Without a permanent income, he set his sights on a regular humour column in The Times. Despite his proposal being initially rejected, he sent in an unsolicited piece every single day for two weeks until the paper’s editor Harold Evans relented and granted his wish.

During his five years with The Times and then The Independent, which he joined in 1987 and continued to write for until his death, he was noted for the volume of work he produced. Only the various Beachcomber’s in the Daily Express have matched his feat of producing a daily comic piece for such a continuous period of time.

Miles Kington columns would generally begin with some everyday occurrence or observation and veer off with a wanton freeform. Fictional trials and meetings between deities would be frequently reported on and useless facts and advice would be disseminated. His love of language was evident in poems, neoglisms, palindromes and ‘translations’ of made-up foreign proverbs and idioms.

In many ways his writing style reflected his life’s hobbies, bearing the freestyle hallmarks of jazz and the rambling, revealing nature of a train journey.
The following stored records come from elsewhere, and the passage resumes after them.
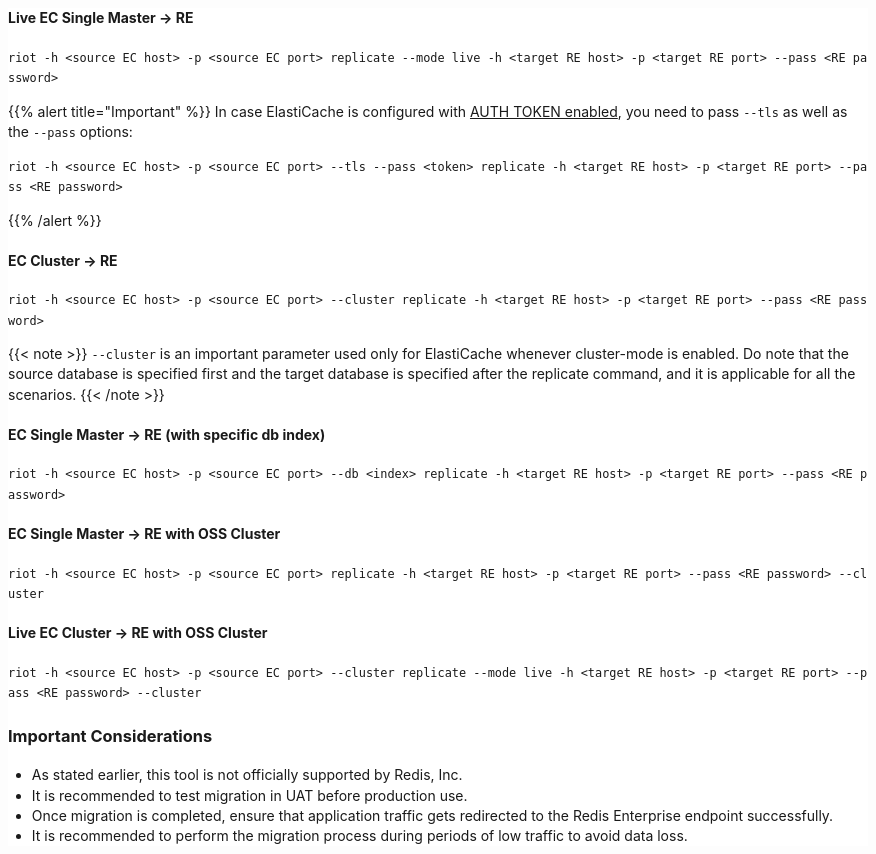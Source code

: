 #### Live EC Single Master -> RE
```
riot -h <source EC host> -p <source EC port> replicate --mode live -h <target RE host> -p <target RE port> --pass <RE password>
```

{{% alert title="Important" %}}
In case ElastiCache is configured with [AUTH TOKEN enabled](https://docs.aws.amazon.com/AmazonElastiCache/latest/red-ug/auth.html), you need to pass `--tls` as well as the `--pass` options:

```console
riot -h <source EC host> -p <source EC port> --tls --pass <token> replicate -h <target RE host> -p <target RE port> --pass <RE password>
```
{{% /alert %}}

#### EC Cluster -> RE

```
riot -h <source EC host> -p <source EC port> --cluster replicate -h <target RE host> -p <target RE port> --pass <RE password>
```

{{< note >}}
`--cluster` is an important parameter used only for ElastiCache whenever cluster-mode is enabled.
Do note that the source database is specified first and the target database is specified after the replicate command, and it is applicable for all the scenarios.
{{< /note >}}

#### EC Single Master -> RE (with specific db index)

```
riot -h <source EC host> -p <source EC port> --db <index> replicate -h <target RE host> -p <target RE port> --pass <RE password>
```

#### EC Single Master -> RE with OSS Cluster
```
riot -h <source EC host> -p <source EC port> replicate -h <target RE host> -p <target RE port> --pass <RE password> --cluster
```

#### Live EC Cluster -> RE with OSS Cluster

```
riot -h <source EC host> -p <source EC port> --cluster replicate --mode live -h <target RE host> -p <target RE port> --pass <RE password> --cluster
```

### Important Considerations

* As stated earlier, this tool is not officially supported by Redis, Inc.
* It is recommended to test migration in UAT before production use.
* Once migration is completed, ensure that application traffic gets redirected to the Redis Enterprise endpoint successfully.
* It is recommended to perform the migration process during periods of low traffic to avoid data loss.
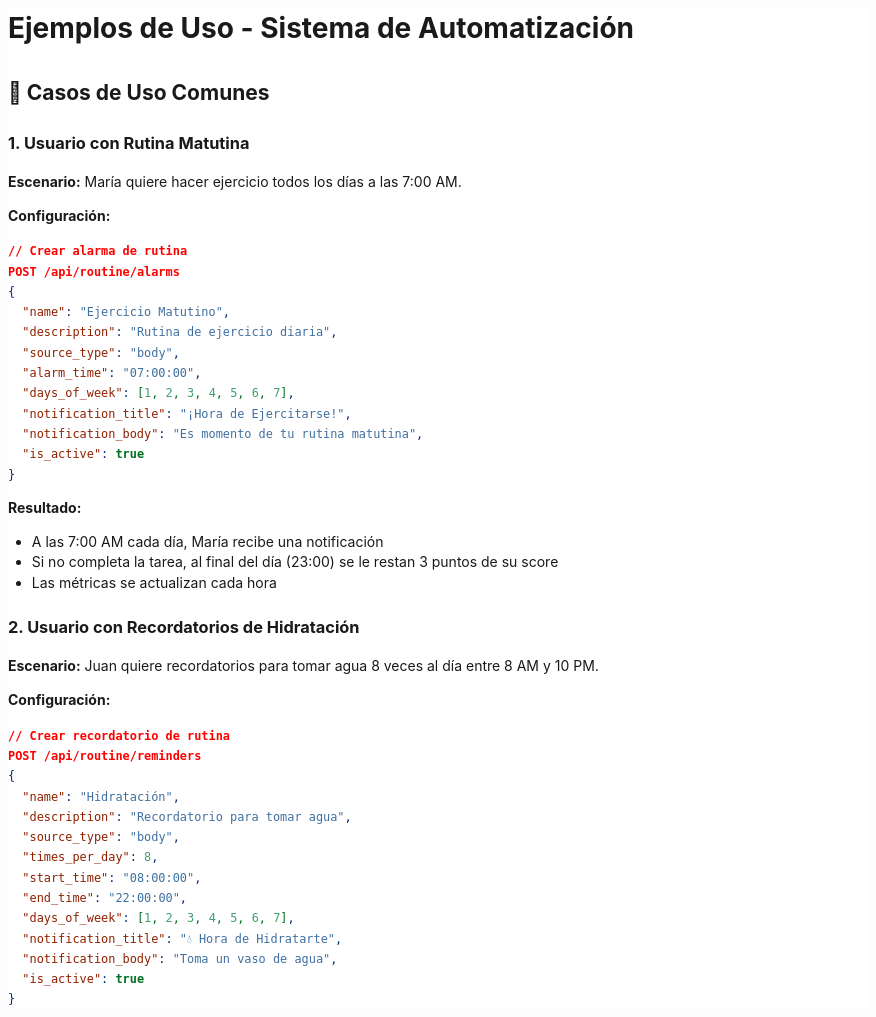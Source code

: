 # Ejemplos de Uso - Sistema de Automatización

## 📖 Casos de Uso Comunes

### 1. Usuario con Rutina Matutina

**Escenario:**
María quiere hacer ejercicio todos los días a las 7:00 AM.

**Configuración:**
```json
// Crear alarma de rutina
POST /api/routine/alarms
{
  "name": "Ejercicio Matutino",
  "description": "Rutina de ejercicio diaria",
  "source_type": "body",
  "alarm_time": "07:00:00",
  "days_of_week": [1, 2, 3, 4, 5, 6, 7],
  "notification_title": "¡Hora de Ejercitarse!",
  "notification_body": "Es momento de tu rutina matutina",
  "is_active": true
}
```

**Resultado:**
- A las 7:00 AM cada día, María recibe una notificación
- Si no completa la tarea, al final del día (23:00) se le restan 3 puntos de su score
- Las métricas se actualizan cada hora

### 2. Usuario con Recordatorios de Hidratación

**Escenario:**
Juan quiere recordatorios para tomar agua 8 veces al día entre 8 AM y 10 PM.

**Configuración:**
```json
// Crear recordatorio de rutina
POST /api/routine/reminders
{
  "name": "Hidratación",
  "description": "Recordatorio para tomar agua",
  "source_type": "body",
  "times_per_day": 8,
  "start_time": "08:00:00",
  "end_time": "22:00:00",
  "days_of_week": [1, 2, 3, 4, 5, 6, 7],
  "notification_title": "💧 Hora de Hidratarte",
  "notification_body": "Toma un vaso de agua",
  "is_active": true
}
```
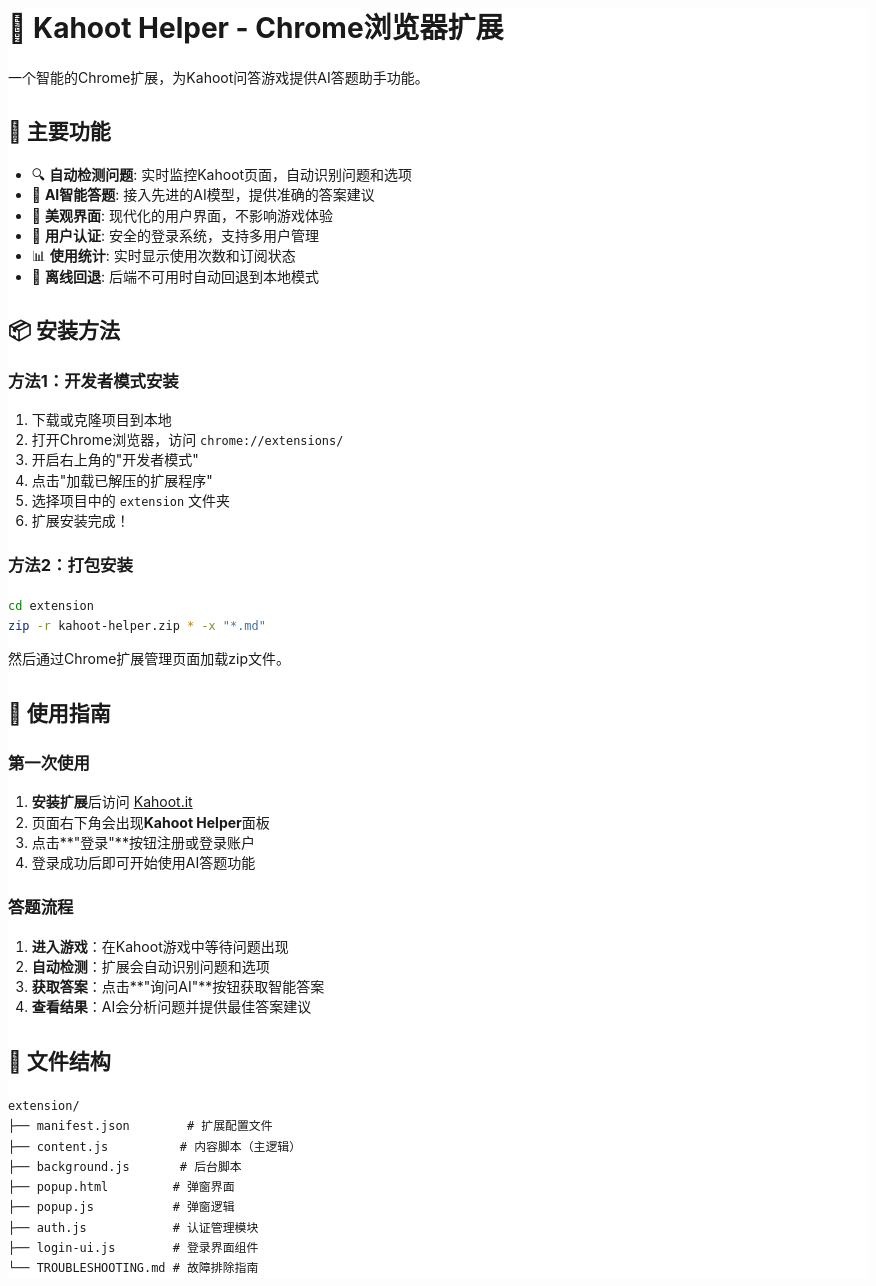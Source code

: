 # 🧩 Kahoot Helper - Chrome浏览器扩展

一个智能的Chrome扩展，为Kahoot问答游戏提供AI答题助手功能。

## 🌟 主要功能

- 🔍 **自动检测问题**: 实时监控Kahoot页面，自动识别问题和选项
- 🤖 **AI智能答题**: 接入先进的AI模型，提供准确的答案建议
- 🎨 **美观界面**: 现代化的用户界面，不影响游戏体验
- 👤 **用户认证**: 安全的登录系统，支持多用户管理
- 📊 **使用统计**: 实时显示使用次数和订阅状态
- 🔄 **离线回退**: 后端不可用时自动回退到本地模式

## 📦 安装方法

### 方法1：开发者模式安装
1. 下载或克隆项目到本地
2. 打开Chrome浏览器，访问 `chrome://extensions/`
3. 开启右上角的"开发者模式"
4. 点击"加载已解压的扩展程序"
5. 选择项目中的 `extension` 文件夹
6. 扩展安装完成！

### 方法2：打包安装
```bash
cd extension
zip -r kahoot-helper.zip * -x "*.md"
```
然后通过Chrome扩展管理页面加载zip文件。

## 🚀 使用指南

### 第一次使用
1. **安装扩展**后访问 [Kahoot.it](https://kahoot.it)
2. 页面右下角会出现**Kahoot Helper**面板
3. 点击**"登录"**按钮注册或登录账户
4. 登录成功后即可开始使用AI答题功能

### 答题流程
1. **进入游戏**：在Kahoot游戏中等待问题出现
2. **自动检测**：扩展会自动识别问题和选项
3. **获取答案**：点击**"询问AI"**按钮获取智能答案
4. **查看结果**：AI会分析问题并提供最佳答案建议

## 📁 文件结构

```
extension/
├── manifest.json        # 扩展配置文件
├── content.js          # 内容脚本（主逻辑）
├── background.js       # 后台脚本
├── popup.html         # 弹窗界面
├── popup.js           # 弹窗逻辑
├── auth.js            # 认证管理模块
├── login-ui.js        # 登录界面组件
└── TROUBLESHOOTING.md # 故障排除指南
```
He feigned bafflement when it came to sport or indeed any form of exercise, but was in fact a keen cyclist and cricketer, and poured scorn on the corrupt and vacuous celebrities and politicians of the day with great wit.

His columns were published in book form several times and he edited a book on jazz and a Punch anthology, presented on the radio and television, wrote regularly in The Oldie, put together shows for the Edinburgh Fringe and penned two stage plays. He also played double bass with cabaret group Instant Sunshine for 26 years.

He was married twice, to Sarah Paine (between 1964 and 1987) with whom he had a son and a daughter, and Caroline Maynard (1987 until his death) with whom he had a son. Despite suffering from pancreatic cancer, he continued to write for The Independent, filing his last column two days before his death, discussing his confusion about international sporting schedules.